Toyota to allow free access to nearly 24,000 hybrid vehicle patents
NAGOYA, Kyodo - Toyota Motor Corp. said Wednesday it has allowed royalty-free access to nearly 24,000 patents for its hybrid vehicles, seeking to become a “supplier” of low-emission technology as the industry adopts stricter emissions regulations.
Toyota hopes that opening up its technology covering motors and batteries to other companies will enlarge the global market of electrified vehicles, in particular for the gasoline-electric hybrids, a field the Japanese auto giant leads with its Prius vehicles that were first released in 1997.
The company will provide until the end of 2030 around 23,740 patents related to electrification technology, or nearly all of its licenses used for hybrids, including around 2,590 for motors and 7,550 for system controls.
The technologies for motors and batteries are key components of electric and hydrogen-powered fuel-cell vehicles, and Toyota's latest move is expected to increase their supply and help the company cut costs in developing such vehicles.
“We will become a supplier of electrification technology,” Executive Vice President Shigeki Terashi said at a press conference in Nagoya, a central Japan city near Toyota headquarters. “The level of electrification technology required by global environmental regulations is becoming stricter year by year.”

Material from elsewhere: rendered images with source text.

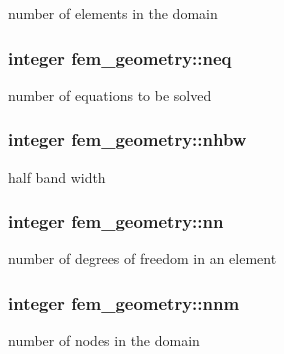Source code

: number of elements in the domain 

\hypertarget{classfem__geometry_abccad0a217818ea3bfb8ae3774704842}{}
\subsubsection[{neq}]{\setlength{\rightskip}{0pt plus 5cm}integer fem\+\_\+geometry\+::neq}\label{classfem__geometry_abccad0a217818ea3bfb8ae3774704842}


number of equations to be solved 

\hypertarget{classfem__geometry_ab76fe1edb12c82677b620fdf4202cd58}{}
\subsubsection[{nhbw}]{\setlength{\rightskip}{0pt plus 5cm}integer fem\+\_\+geometry\+::nhbw}\label{classfem__geometry_ab76fe1edb12c82677b620fdf4202cd58}


half band width 

\hypertarget{classfem__geometry_a4c5fb53d974372ee3cb13d85dbd26800}{}
\subsubsection[{nn}]{\setlength{\rightskip}{0pt plus 5cm}integer fem\+\_\+geometry\+::nn}\label{classfem__geometry_a4c5fb53d974372ee3cb13d85dbd26800}


number of degrees of freedom in an element 

\hypertarget{classfem__geometry_a4c0e808cd5fe275c9614921b55877bec}{}
\subsubsection[{nnm}]{\setlength{\rightskip}{0pt plus 5cm}integer fem\+\_\+geometry\+::nnm}\label{classfem__geometry_a4c0e808cd5fe275c9614921b55877bec}


number of nodes in the domain 

\hypertarget{classfem__geometry_ae04fc7c0625da6808be910120c2ba8f5}{}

But it remains uncertain whether the use of Toyota patents will be widespread as the carmaker hopes. Toyota has offered patents related to its fuel-cell vehicles from January 2015 but it has only led to a dozen contracts.
The nearly 24,000 patents include those on the fuel-cell vehicles that have already been made available.
Free access will not be allowed to technology related to electric vehicle batteries Toyota jointly develops with Panasonic Corp., the company said.
Toyota, which has globally sold 13 million units of hybrid vehicles, had previously kept its hybrid-related technology under wraps but now hopes it will be used in a wide range of models, including trucks and buses.
“We will not lose competitiveness as long as we make progress in our technology,” Terashi said.
Chinese manufacturers are seen as likely to be interested in the hybrid technology as the world's largest auto market by volume also moves to implement stricter fuel economy regulations.
The Japanese carmaker also said it will provide fee-based technical support to other manufacturers developing and selling electric vehicles by using Toyota's motors, batteries and other technologies.
Fully electric vehicles still face such challenges as production costs and battery capacity before their full-fledged introduction. (Kyodo)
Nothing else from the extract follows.